Planta del templo de Marte levantado por Bruto. Sencillo pero mono.

 Al poco de volver, se casaría, en torno ya a los 50 años, con la noble Claudia Pulcra, que le daría tres hijos, y siguió con su carrera de senador. Fue nombrado augur en el 130 a.C. y en el 129 a. C. sirvió como legado y apagafuegos  del cónsul Cayo Sempronio Tuditano en Iliria, que andaba muy revoltosa y nada cariñosa. Allí, según Tito Livio, “la derrota fue compensada por una victoria ganada gracias a la habilidades de Décimo Junio Bruto”. Si es que no había nada como los veteranos de Hispania para calmar insurrectos.
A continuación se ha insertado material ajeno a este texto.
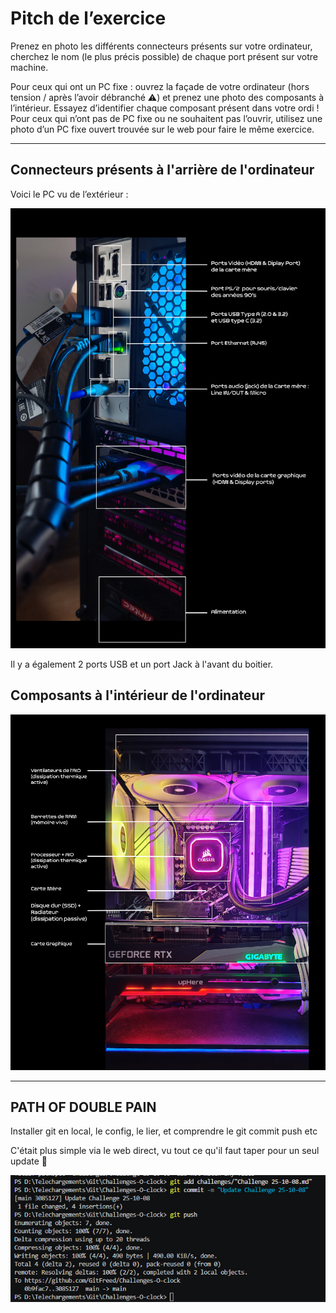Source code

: # Pitch de l’exercice

Prenez en photo les différents connecteurs présents sur votre ordinateur, cherchez le nom (le plus précis possible) de chaque port présent sur votre machine.

Pour ceux qui ont un PC fixe : ouvrez la façade de votre ordinateur (hors tension / après l’avoir débranché ⚠️) et prenez une photo des composants à l’intérieur. Essayez d’identifier chaque composant présent dans votre ordi !
Pour ceux qui n’ont pas de PC fixe ou ne souhaitent pas l’ouvrir, utilisez une photo d’un PC fixe ouvert trouvée sur le web pour faire le même exercice.

---

## Connecteurs présents à l'arrière de l'ordinateur

Voici le PC vu de l’extérieur :

![Vue arrière du PC](../images/IMG_PC_BACK.jpg)

Il y a également 2 ports USB et un port Jack à l'avant du boitier.

## Composants à l'intérieur de l'ordinateur

![Vue intérieure du PC](../images/IMG_PC_INSIDE.jpg)

---

## PATH OF DOUBLE PAIN

Installer git en local, le config, le lier, et comprendre le git commit push etc

C'était plus simple via le web direct, vu tout ce qu'il faut taper pour un seul update 🥵

![Screen Git Update](../images/SCREEN_GITUPDATE.jpg)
Luego dedicó el resto de su vida a su vieja costumbre de protestar desde su escaño del Senado contra los tribunos de la plebe, que en esta época eran los famosos hermanos Graco y sus rabiosos partidarios, los cuales no paraban de exigir derechos y otras tonterías revolucionarias para la escoria plebeya. Por los dioses, como si no hubiera cosas más interesantes, como patrocinar literatos o montar más campañas de conquista.

Los hermanos Graco: El Mal

Pero nuestro viejo protestón, líder de los conservadores más ultras, logró vivir más que ambos hermanos, que murieron de forma violenta y que Bruto celebró a lo grande, sobre todo la del último, Cayo, en 121 a.C., que Bruto apoyó en el Senado y justificó con vehementes discursos y que, por casualidades de la historia, también fue un 9 de junio, el día que venció a los galaicos. Su día de la suerte.

 Pero la alegría le duró poco, porque dejó este mundo alrededor de los 60 años, pocos años después, para alegría de la plebe miserable.

 Décadas más tarde, uno de sus nietos sería Bruto Albino, el otro Bruto que apuñaló a César, ese dictador amado por la chusma plebeya y un traidor a los romanos de verdad. 

Seguramente nuestro Bruto estaría muy orgulloso de su descendiente.